1 Commento su "Pescara: in barca, lungo il fiume degli scarichi"

  1. Antonucci Pasquale | 27/02/2016 di 18:03 |

    Gli scarichi abusivi rappresentano solo una parte del problema Per quale motivo l’Abruzzo è maglia nera in Italia per l’inquinamento batteriologico delle sue acque marine? Come mai una Regione di appena 1.300.00 abitanti circa ha conquistato questo triste primato per il secondo anno consecutivo?

    In molti mi hanno rivolto questa domanda, ultimamente, chiedendomi se ci siano stati cambiamenti o accadimenti tali da peggiorare fino a questo punto la qualità delle nostre acque marine. Il dubbio di molti è: c’entra Bussi? Sì, in qualche modo. Ma per il motivo opposto rispetto a quello che molti, a digiuno di chimica, sarebbero portati a pensare.

    Per rispondere, bisogna innanzitutto fornire qualche chiarimento sui sistemi di disinfezione delle acque attualmente in uso. In particolare, le procedure che vengono utilizzate per l’acqua potabile. Il prodotto di gran lunga più usato è l’ipoclorito di sodio. Poi ci sono l’acido peracetico (nome commerciale: oxistrong) e i raggi ultravioletti. Ne esistono anche altri, ma ci limiteremo ad analizzare questi tre per chiarire meglio quali sono pregi e problematiche legati a ogni singola soluzione.

    VANTAGGI E SVANTAGGI DEI DIVERSI DISINFETTANTI –

    1) Ipoclorito: l’ipoclorito distrugge la quasi totalità dei microorganismi batterici e forma sottoprodotti che comunque impediscono la moltiplicazione dei batteri.

    2) L’acido peracetico: come l’ipoclorito, distrugge la quasi totalità dei microrganismi. Non forma sottoprodotti, ma una volta decomposto (in acido acetico) non impedisce ai microrganismi di moltiplicarsi.

    3) Raggi UV. Questa soluzione non prevede l’utilizzo di prodotti chimici. Nella distruzione di microrganismi è efficace quanto l’ipoclorito e l’acido peracetico. Il problema è che questo sistema non impedisce alle colonie batteriche di riprodursi.

    – LA DISINFEZIONE NECESSARIA –

    L’ipoclorito e i vari composti del cloro sono di gran lunga i più usati in Italia e nel mondo per la disinfezione delle acque potabili. Il «problema» di questa soluzione, rispetto alle altre (acido peracetico e raggi UV, ad esempio), è la formazione di sottoprodotti durante il trattamento delle acque. Questi sottoprodotti possono anche avere effetti negativi a lungo termine sulla salute delle persone. Ma, al momento, si tratta di un «male minore» necessario. La stessa Organizzazione Mondiale della Sanità afferma che non si può fare a meno della disinfezione se si vogliono prevenire rischi molto più gravi dovuti ad agenti patogeni presenti nell’acqua potabile. E la stessa Commissione Europea, riguardo alla formazione dei sottoprodotti di disinfezione, afferma che «il rischio diretto e immediato per la salute e per la vita provocato dalla presenza nelle acque di microrganismi patogeni rende impensabile l’abbandono dei processi di disinfezione. I valori parametrici proposti per i sottoprodotti di disinfezione non possono essere pertanto così restrittivi da compromettere la possibilità del processo di disinfezione stesso».

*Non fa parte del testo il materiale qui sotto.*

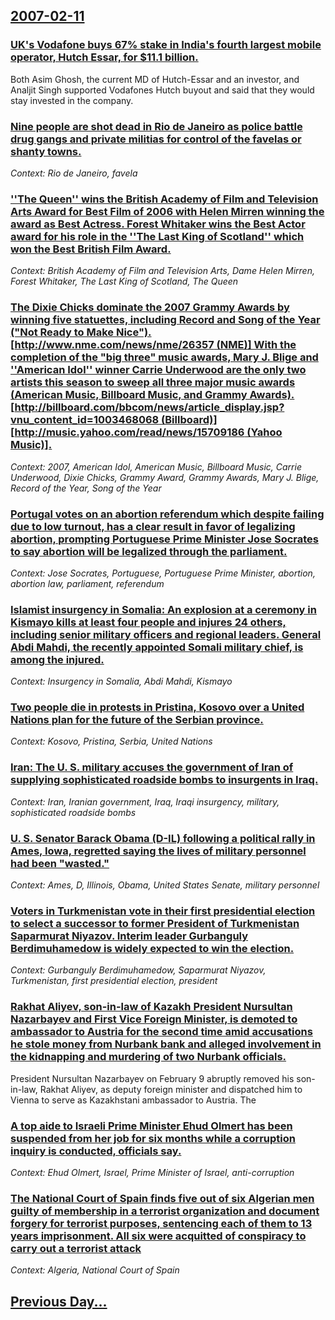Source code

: ## [2007-02-11](/news/2007/02/11/index.md)

### [ UK's Vodafone buys 67% stake in India's fourth largest mobile operator, Hutch Essar, for $11.1 billion. ](/news/2007/02/11/uk-s-vodafone-buys-67-stake-in-india-s-fourth-largest-mobile-operator-hutch-essar-for-11-1-billion.md)
Both Asim Ghosh, the current MD of Hutch-Essar and an investor, and Analjit Singh supported Vodafones Hutch buyout and said that they would stay invested in the company. 

### [ Nine people are shot dead in Rio de Janeiro as police battle drug gangs and private militias for control of the favelas or shanty towns. ](/news/2007/02/11/nine-people-are-shot-dead-in-rio-de-janeiro-as-police-battle-drug-gangs-and-private-militias-for-control-of-the-favelas-or-shanty-towns.md)
_Context: Rio de Janeiro, favela_

### [ ''The Queen'' wins the British Academy of Film and Television Arts Award for Best Film of 2006 with Helen Mirren winning the award as Best Actress. Forest Whitaker wins the Best Actor award for his role in the ''The Last King of Scotland'' which won the Best British Film Award. ](/news/2007/02/11/the-queen-wins-the-british-academy-of-film-and-television-arts-award-for-best-film-of-2006-with-helen-mirren-winning-the-award-as-best.md)
_Context: British Academy of Film and Television Arts, Dame Helen Mirren, Forest Whitaker, The Last King of Scotland, The Queen_

### [ The Dixie Chicks dominate the 2007 Grammy Awards by winning five statuettes, including Record and Song of the Year ("Not Ready to Make Nice").  [http://www.nme.com/news/nme/26357 (NME)]  With the completion of the "big three" music awards, Mary J. Blige and ''American Idol'' winner Carrie Underwood are the only two artists this season to sweep all three major music awards (American Music, Billboard Music, and Grammy Awards).  [http://billboard.com/bbcom/news/article_display.jsp?vnu_content_id=1003468068 (Billboard)]  [http://music.yahoo.com/read/news/15709186 (Yahoo Music)].](/news/2007/02/11/the-dixie-chicks-dominate-the-2007-grammy-awards-by-winning-five-statuettes-including-record-and-song-of-the-year-not-ready-to-make-nice.md)
_Context: 2007, American Idol, American Music, Billboard Music, Carrie Underwood, Dixie Chicks, Grammy Award, Grammy Awards, Mary J. Blige, Record of the Year, Song of the Year_

### [ Portugal votes on an abortion referendum which  despite failing due to low turnout, has a clear result in favor of legalizing abortion, prompting Portuguese Prime Minister Jose Socrates to say abortion will be legalized through the parliament. ](/news/2007/02/11/portugal-votes-on-an-abortion-referendum-which-despite-failing-due-to-low-turnout-has-a-clear-result-in-favor-of-legalizing-abortion-pro.md)
_Context: Jose Socrates, Portuguese, Portuguese Prime Minister, abortion, abortion law, parliament, referendum_

### [ Islamist insurgency in Somalia: An explosion at a ceremony in Kismayo kills at least four people and injures 24 others, including senior military officers and regional leaders. General Abdi Mahdi, the recently appointed Somali military chief, is among the injured. ](/news/2007/02/11/islamist-insurgency-in-somalia-p-an-explosion-at-a-ceremony-in-kismayo-kills-at-least-four-people-and-injures-24-others-including-senior-m.md)
_Context:  Insurgency in Somalia, Abdi Mahdi, Kismayo_

### [ Two people die in protests in Pristina, Kosovo over a United Nations plan for the future of the Serbian province. ](/news/2007/02/11/two-people-die-in-protests-in-pria-tina-kosovo-over-a-united-nations-plan-for-the-future-of-the-serbian-province.md)
_Context: Kosovo, Pristina, Serbia, United Nations_

### [ Iran: The U. S. military accuses the government of Iran of supplying sophisticated roadside bombs to insurgents in Iraq. ](/news/2007/02/11/iran-p-the-u-s-military-accuses-the-government-of-iran-of-supplying-sophisticated-roadside-bombs-to-insurgents-in-iraq.md)
_Context: Iran, Iranian government, Iraq, Iraqi insurgency, military, sophisticated roadside bombs_

### [ U. S. Senator Barack Obama (D-IL) following a political rally in Ames, Iowa, regretted saying the lives of military personnel had been "wasted." ](/news/2007/02/11/u-s-senator-barack-obama-d-il-following-a-political-rally-in-ames-iowa-regretted-saying-the-lives-of-military-personnel-had-been-was.md)
_Context: Ames, D, Illinois, Obama, United States Senate, military personnel_

### [ Voters in Turkmenistan vote in their first presidential election to select a successor to former President of Turkmenistan Saparmurat Niyazov. Interim leader Gurbanguly Berdimuhamedow is widely expected to win the election. ](/news/2007/02/11/voters-in-turkmenistan-vote-in-their-first-presidential-election-to-select-a-successor-to-former-president-of-turkmenistan-saparmurat-niyaz.md)
_Context: Gurbanguly Berdimuhamedow, Saparmurat Niyazov, Turkmenistan, first presidential election, president_

### [ Rakhat Aliyev, son-in-law of Kazakh President Nursultan Nazarbayev and First Vice Foreign Minister, is demoted to ambassador to Austria for the second time amid accusations he stole money from Nurbank bank and alleged involvement in the kidnapping and murdering of two Nurbank officials. ](/news/2007/02/11/rakhat-aliyev-son-in-law-of-kazakh-president-nursultan-nazarbayev-and-first-vice-foreign-minister-is-demoted-to-ambassador-to-austria-for.md)
President Nursultan Nazarbayev on February 9 abruptly removed his son-in-law, Rakhat Aliyev, as deputy foreign minister and dispatched him to Vienna to serve as Kazakhstani ambassador to Austria. The 

### [ A top aide to Israeli Prime Minister Ehud Olmert has been suspended from her job for six months while a corruption inquiry is conducted, officials say. ](/news/2007/02/11/a-top-aide-to-israeli-prime-minister-ehud-olmert-has-been-suspended-from-her-job-for-six-months-while-a-corruption-inquiry-is-conducted-of.md)
_Context: Ehud Olmert, Israel, Prime Minister of Israel, anti-corruption_

### [ The National Court of Spain finds five out of six Algerian men guilty of membership in a terrorist organization and document forgery for terrorist purposes, sentencing each of them to 13 years imprisonment. All six were acquitted of conspiracy to carry out a terrorist attack](/news/2007/02/11/the-national-court-of-spain-finds-five-out-of-six-algerian-men-guilty-of-membership-in-a-terrorist-organization-and-document-forgery-for-te.md)
_Context: Algeria, National Court of Spain_

## [Previous Day...](/news/2007/02/10/index.md)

    Insomma, viene ribadita la necessità di trattare e disinfetttare le acque, considerando secondari e accettabili i rischi potenziali o reali che nascono dalla scelta della clorazione come metodo principale per il trattamento delle acque potabili.

    – IL FIUME PESCARA E IL MARE D’ABRUZZO –

    Una volta chiarito che è impossibile non disinfettare le acque potabili, possiamo utilizzare lo stesso approccio per le acque reflue. E capire meglio cos’è successo negli ultimi anni alle acque del fiume Pescara e a quelle del nostro mare.

    Negli anni ’90 i depuratori in Abruzzo usavano come disinfettante l’ipoclorito di sodio. Anche la Montedison/Solvay, che fino al 2007 marciava a pieno regime, immetteva nel fiume Pescara attraverso i suoi scarichi sia i composti clorurati sia l’ipoclorito (entrambi prodotti a Bussi). Queste sostanze impedivano la formazione delle colonie batteriche. Il problema è che, negli ultimi anni, queste sostanze sono praticamente sparite (si è passati dai 200 microgrammi per litro di clorurati presenti nel fiume Pescara negli anni ’70 a una concentrazione inferiore a un microgrammo per litro dopo il 2011). In questo modo, nel fiume Pescara, si sono create le condizioni ideali per la crescita e la proliferazione di batteri. Aggiungiamoci, poi, il fatto che l’ACA utilizza nella parte finale della disinfezione l’acido peracetico e possiamo intuire come la combinazione di questi fattori abbia contribuito a peggiorare la qualità delle nostre acque.

    A Pescara, si sono sommate due distinte criticità: le acque prive ormai di copertura (vista l’assenza dei composti clorurati) e i danni provocati dalla diga foranea che impedisce alle acque del fiume Pescara di disperdersi nel mare aperto e far completare l’opera di disinfestazione al cloruro di sodio e ai raggi ultravioletti del sole. Ecco perché appare condivisibile la proposta fatta di recente da Confesercenti: come illustrato ai microfoni del Tg8 dall’Architetto Nino Catania, la soluzione individuata sarebbe quella di far defluire le acque del fiume Pescara più a largo, oltre la diga foranea, e aspettare che il sale e i raggi ultravioletti del sole completino l’opera di distruzione dei microorganismi.

    Oltre a questa modifica, sarebbe però opportuno tornare all’utilizzo del vecchio ipoclorito all’uscita dei depuratori. Ogni tanto, qualche sovradosaggio non farebbe certamente male, considerando che circa il 30% delle acque reflue in Abruzzo non passa attraverso i depuratori, e tenendo presente che i piccoli depuratori funzionano male e durante le forti piogge tutti i depuratori smettono di funzionare.

    Una cosa è certa: a difenderci dai batteri che proliferano al largo, rendendo il nostro mare tra i peggiori d’Italia, non saranno le chiacchiere o le buone intenzioni; serve la chimica.